As declarações de Orbán depois da reunião
Durante o período em que ambos os países eram membros da UE, a Hungria e o Reino Unido desenvolveram e reforçaram as suas relações bilaterais, disse Orbán aos jornalistas após reunião com Johnson. Agora a tarefa da Hungria nas suas relações com o Reino Unido é estabelecer novas formas de cooperação.
Orbán disse que as suas conversações com Johnson, em primeiro lugar, se tinham centrado no futuro das relações bilaterais, e também das oportunidades de cooperação entre a Grã-Bretanha e os países do Grupo de Visegrád.
Destacou as indústrias de energia e defesa como duas áreas “particularmente promissoras” do relacionamento bilateral.
Em resposta a uma pergunta, Viktor Orbán disse que nas conversações com Johnson também tinham abordado questões políticas relativas à democracia, à imprensa, à comunidade LGBT e ao Estado de direito.
Orbán disse que a magistratura húngara estava entre as mais independentes da Europa, e que havia uma abundância de publicações no país que são críticas ao governo. O primeiro-ministro rejeitou as acusações de anti-semitismo como “simplesmente ridículas”, recordando que a Hungria tinha uma grande e próspera comunidade judaica.

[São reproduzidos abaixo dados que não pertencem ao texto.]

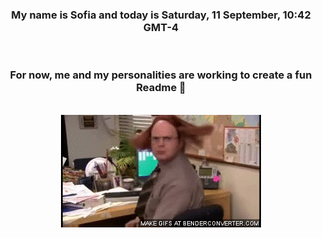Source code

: 


<div align="center">
<h3 >My name is Sofia and today is Saturday, 11 September, 10:42 GMT-4</h3><br>
<h3 >For now, me and my personalities are working to create a fun Readme 👋
</h3><br>
<img src='img/dwight.gif' alt='working...'/>
</div>
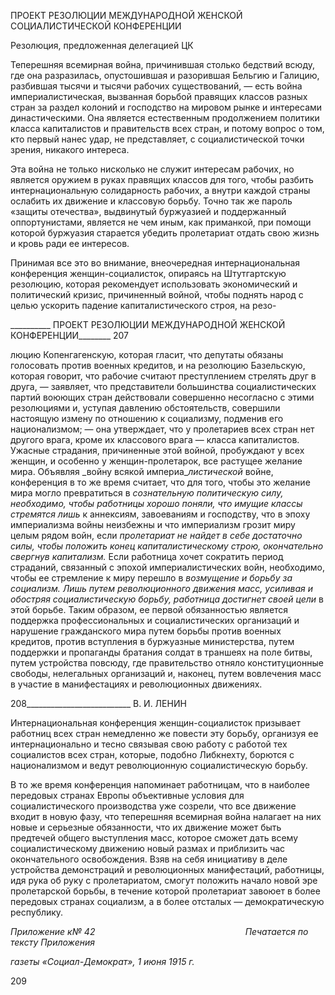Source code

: ПРОЕКТ РЕЗОЛЮЦИИ МЕЖДУНАРОДНОЙ ЖЕНСКОЙ СОЦИАЛИСТИЧЕСКОЙ КОНФЕРЕНЦИИ

Резолюция, предложенная делегацией ЦК

Теперешняя всемирная война, причинившая столько бедствий всюду, где она разра­зилась, опустошившая и разорившая Бельгию и Галицию, разбившая тысячи и тысячи рабочих существований, — есть война империалистическая, вызванная борьбой правя­щих классов разных стран за раздел колоний и господство на мировом рынке и интере­сами династическими. Она является естественным продолжением политики класса ка­питалистов и правительств всех стран, и потому вопрос о том, кто первый нанес удар, не представляет, с социалистической точки зрения, никакого интереса.

Эта война не только нисколько не служит интересам рабочих, но является оружием в руках правящих классов для того, чтобы разбить интернациональную солидарность ра­бочих, а внутри каждой страны ослабить их движение и классовую борьбу. Точно так же пароль «защиты отечества», выдвинутый буржуазией и поддержанный оппортуни­стами, является не чем иным, как приманкой, при помощи которой буржуазия старает­ся убедить пролетариат отдать свою жизнь и кровь ради ее интересов.

Принимая все это во внимание, внеочередная интернациональная конференция женщин-социалисток, опираясь на Штутгартскую резолюцию, которая рекомендует использовать экономический и политический кризис, причиненный войной, чтобы под­нять народ с целью ускорить падение капиталистического строя, на резо-

  

__________ ПРОЕКТ РЕЗОЛЮЦИИ МЕЖДУНАРОДНОЙ ЖЕНСКОЙ КОНФЕРЕНЦИИ________ 207

люцию Копенгагенскую, которая гласит, что депутаты обязаны голосовать против во­енных кредитов, и на резолюцию Базельскую, которая говорит, что рабочие считают преступлением стрелять друг в друга, — заявляет, что представители большинства со­циалистических партий воюющих стран действовали совершенно несогласно с этими резолюциями и, уступая давлению обстоятельств, совершили настоящую измену по от­ношению к социализму, подменив его национализмом; — она утверждает, что у проле­тариев всех стран нет другого врага, кроме их классового врага — класса капиталистов. Ужасные страдания, причиненные этой войной, пробуждают у всех женщин, и особен­но у женщин-пролетарок, все растущее желание мира. Объявляя _войну всякой империа­__листической_ войне, конференция в то же время считает, что для того, чтобы это жела­ние мира могло превратиться в _сознательную политическую силу, необходимо, чтобы работницы хорошо поняли, что имущие классы стремятся лишь_ к аннексиям, завоева­ниям и господству, что в эпоху империализма войны неизбежны и что империализм грозит миру целым рядом войн, если _пролетариат не найдет в себе достаточно силы, чтобы положить конец капиталистическому строю, окончательно свергнув капита­лизм._ Если работница хочет сократить период страданий, связанный с эпохой империа­листических войн, необходимо, чтобы ее стремление к миру перешло в _возмущение и_ _борьбу за социализм. Лишь путем революционного движения масс, усиливая и обост­ряя социалистическую борьбу, работница достигнет своей цели_ в этой борьбе. Таким образом, ее первой обязанностью является поддержка профессиональных и социали­стических организаций и нарушение гражданского мира путем борьбы против военных кредитов, против вступления в буржуазные министерства, путем поддержки и пропа­ганды братания солдат в траншеях на поле битвы, путем устройства повсюду, где пра­вительство отняло конституционные свободы, нелегальных организаций и, наконец, путем вовлечения масс в участие в манифестациях и революционных движениях.

  

208__________________________ В. И. ЛЕНИН

Интернациональная конференция женщин-социалисток призывает работниц всех стран немедленно же повести эту борьбу, организуя ее интернационально и тесно свя­зывая свою работу с работой тех социалистов всех стран, которые, подобно Либкнехту, борются с национализмом и ведут революционную социалистическую борьбу.

В то же время конференция напоминает работницам, что в наиболее передовых странах Европы объективные условия для социалистического производства уже созре­ли, что все движение входит в новую фазу, что теперешняя всемирная война налагает на них новые и серьезные обязанности, что их движение может быть предтечей общего выступления масс, которое сможет дать всему социалистическому движению новый размах и приблизить час окончательного освобождения. Взяв на себя инициативу в де­ле устройства демонстраций и революционных манифестаций, работницы, идя рука об руку с пролетариатом, смогут положить начало новой эре пролетарской борьбы, в те­чение которой пролетариат завоюет в более передовых странах социализм, а в более отсталых — демократическую республику.

_Приложение к№ 42                                                             Печатается по тексту Приложения_

_газеты «Социал-Демократ»,_ _1 июня 1915 г._

  

209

Orbán rejeitou a ideia de que o multimilionário George Soros tinha sido alvo de ataques anti-semitas. Chamou Soros de “talentoso empresário húngaro”(!), acrescentando que ele era também um “sério rival” por “apoiar a migração” e “financiar ONGs que a organizam”. “Não gostamos disto, mas isto não tem nada a ver com a sua identidade étnica”, disse Orbán.

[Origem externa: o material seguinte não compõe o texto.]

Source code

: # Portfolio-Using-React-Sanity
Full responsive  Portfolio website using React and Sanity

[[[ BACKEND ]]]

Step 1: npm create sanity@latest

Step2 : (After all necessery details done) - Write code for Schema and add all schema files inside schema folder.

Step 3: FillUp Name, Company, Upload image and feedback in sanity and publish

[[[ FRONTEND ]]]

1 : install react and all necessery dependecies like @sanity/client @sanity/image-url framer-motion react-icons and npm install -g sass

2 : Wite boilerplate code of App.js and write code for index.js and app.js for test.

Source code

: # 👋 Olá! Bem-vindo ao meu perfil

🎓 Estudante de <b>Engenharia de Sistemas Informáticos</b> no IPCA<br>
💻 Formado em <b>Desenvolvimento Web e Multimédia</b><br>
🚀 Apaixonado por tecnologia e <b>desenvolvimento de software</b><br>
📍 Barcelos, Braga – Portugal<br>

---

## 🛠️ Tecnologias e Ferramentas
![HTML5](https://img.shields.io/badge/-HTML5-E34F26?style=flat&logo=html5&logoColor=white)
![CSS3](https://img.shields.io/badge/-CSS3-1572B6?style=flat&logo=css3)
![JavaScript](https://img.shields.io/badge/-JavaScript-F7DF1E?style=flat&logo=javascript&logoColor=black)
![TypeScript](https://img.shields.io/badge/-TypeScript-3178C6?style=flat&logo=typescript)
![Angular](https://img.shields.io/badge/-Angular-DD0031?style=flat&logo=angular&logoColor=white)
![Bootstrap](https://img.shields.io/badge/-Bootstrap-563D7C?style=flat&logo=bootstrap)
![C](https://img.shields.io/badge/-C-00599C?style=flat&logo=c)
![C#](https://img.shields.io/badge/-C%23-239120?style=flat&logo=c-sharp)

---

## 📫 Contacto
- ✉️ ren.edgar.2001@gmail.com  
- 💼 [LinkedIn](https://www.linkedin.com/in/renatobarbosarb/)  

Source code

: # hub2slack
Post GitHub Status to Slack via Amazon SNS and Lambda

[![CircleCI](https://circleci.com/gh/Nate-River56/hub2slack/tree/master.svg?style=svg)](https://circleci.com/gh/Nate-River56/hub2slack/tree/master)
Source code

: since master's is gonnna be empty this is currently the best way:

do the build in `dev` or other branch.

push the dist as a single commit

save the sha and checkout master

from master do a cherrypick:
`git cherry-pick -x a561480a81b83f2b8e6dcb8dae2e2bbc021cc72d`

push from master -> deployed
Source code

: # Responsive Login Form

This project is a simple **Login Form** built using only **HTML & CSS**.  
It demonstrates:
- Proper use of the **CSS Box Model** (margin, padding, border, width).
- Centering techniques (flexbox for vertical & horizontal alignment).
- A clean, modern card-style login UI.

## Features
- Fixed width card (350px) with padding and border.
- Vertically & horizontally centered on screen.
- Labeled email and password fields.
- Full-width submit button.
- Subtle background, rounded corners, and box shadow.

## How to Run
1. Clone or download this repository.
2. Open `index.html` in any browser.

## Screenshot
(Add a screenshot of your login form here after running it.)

Boris Johnson pediu a Orbán que promova a democracia na China, Rússia e Bielorrússia
Por seu lado e de acordo com o comunicado do Gabinete de Johnson, os 2 líderes discutiram entre outros assuntos, os desafios das alterações climáticas, e Johnson expressou as suas preocupações sobre a situação dos direitos humanos na Hungria, particularmente no que diz respeito aos direitos das pessoas LGBTQ, liberdade de imprensa e igualdade de género.
Como a Hungria vai assumir em julho a presidência do Grupo Visegrád, Boris Johnson transmitiu a Orbán o desejo de “de no futuro trabalhar com este Grupo de países de forma mais estreita”.

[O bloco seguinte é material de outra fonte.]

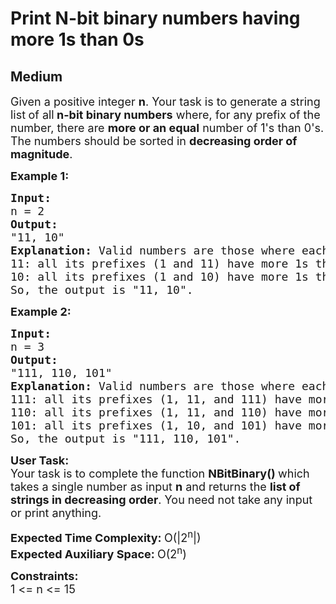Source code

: # Print N-bit binary numbers having more 1s than 0s
## Medium
<div class="problems_problem_content__Xm_eO"><p><span style="font-size: 18px;">Given a positive integer <strong>n</strong>. Your task is to generate a string list<strong> </strong>of all<strong> n-bit binary numbers</strong> where, for any prefix of the number, there are <strong>more or an equal</strong> number of 1's than 0's. The numbers should be sorted in <strong>decreasing order of magnitude</strong>.</span></p>
<p><strong><span style="font-size: 18px;">Example 1:</span></strong></p>
<pre><span style="font-size: 18px;"><strong>Input:</strong>  <br>n = 2</span><span style="font-size: 18px;">
<strong style="font-size: 18px;">Output:</strong><span style="font-size: 18px;"> <br>"11, 10"
</span><strong style="font-size: 18px;">Explanation:</strong><span style="font-size: 18px;"> Valid numbers are those where each prefix has more 1s than 0s:<br>11: all its prefixes (1 and 11) have more 1s than 0s.
10: all its prefixes (1 and 10) have more 1s than 0s.<br>So, the output is "11, 10".</span></span>
</pre>
<p><strong><span style="font-size: 18px;">Example 2:</span></strong></p>
<pre><span style="font-size: 18px;"><strong>Input:</strong>  <br>n = 3
<strong>Output:</strong> <br>"111, 110, 101"
<strong>Explanation:</strong> Valid numbers are those where each prefix has more 1s than 0s.<br>111: all its prefixes (1, 11, and 111) have more 1s than 0s.
110: all its prefixes (1, 11, and 110) have more 1s than 0s.<br>101: all its prefixes (1, 10, and 101) have more 1s than 0s.<br>So, the output is "111, 110, 101".</span></pre>
<p><span style="font-size: 18px;"><strong>User Task:</strong><br>Your task is to complete the function&nbsp;<strong>NBitBinary()&nbsp;</strong>which takes a single number as input&nbsp;<strong>n</strong> and returns the <strong>list of strings in decreasing order</strong>. You need not take any input or print anything.</span></p>
<p><span style="font-size: 18px;"><strong>Expected Time Complexity:&nbsp;</strong>O(|2<sup>n</sup>|)<br><strong>Expected Auxiliary Space:&nbsp;</strong>O(2<sup>n</sup>)</span></p>
<p><span style="font-size: 18px;"><strong>Constraints:</strong><br>1 &lt;= n &lt;= 15</span></p></div>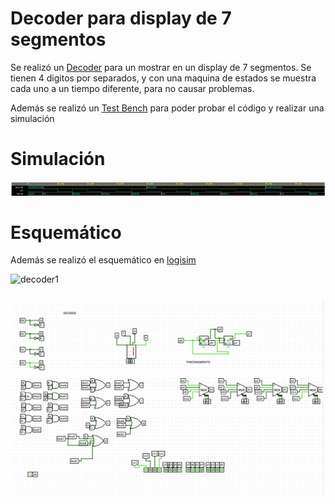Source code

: # Decoder para display de 7 segmentos

Se realizó un [Decoder](https://github.com/Miguelelizondov/BCD/blob/master/Decoder.vhdl) para un mostrar en un display de 7 segmentos. Se tienen 4 digitos por separados, y con una maquina de estados se muestra cada uno a un tiempo diferente, para no causar problemas.

Además se realizó un [Test Bench](https://github.com/Miguelelizondov/BCD/blob/master/Decoder_tb.vhdl) para poder probar el código y realizar una simulación

# Simulación 
![Simulación](/BCD.PNG)

# Esquemático
Además se realizó el esquemático en [logisim](https://github.com/Miguelelizondov/BCD/blob/master/decoderBCD.circ)

![decoder1](/decoder.png)

### 
![decoder2](/decoder2.png)
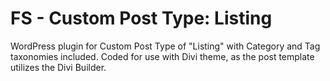 FS - Custom Post Type: Listing
==================

WordPress plugin for Custom Post Type of "Listing" with Category and Tag taxonomies included. Coded for use with Divi theme, as the post template utilizes the Divi Builder.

Johnson apelou a Orbán a exercer a sua influência para promover a democracia e a estabilidade” através dos seus contatos privilegiados que tem com a China, Rússia e Bielorrússia.
Da leitura da imprensa inglesa e alguma húngara sobre a reunião, podemos destacar como primeira evidência ou última conclusão: Orbán foi muito mais caloroso com Johnson do que o contrário.
Político realista – Apregoa água mas bebe palinka
Não é de hoje, mas na diplomacia entre países “adultos”, não há amizade, ou aliados eternos. Há interesses – estratégicos, económicos, políticos ou outros, e pragmatismo. muito pragmatismo.
É esta a filosofia de Orbán, que a pratica mesmo quando, para se dar um ar mais religioso, como o fez na quinta-feira passada, quando recebeu o líder da extrema-direita espanhola. Escreveu na sua página FB “Encontro com Santiago Abascal Presidente do Vox. Defesa das fronteiras, política de família, cultura cristã – pensamos que é disso que depende o futuro da Europa”.
Se tivesse estado com o comunista chines Xi Jinping ou com o islamista turco Erdogan, a narrativa teria sido muito diferente.
Orbán ele mesmo, que aproveita cada momento para se vestir de padre ou frade cristão, daqueles típicos, que apregoa água e bebe palinka da melhor.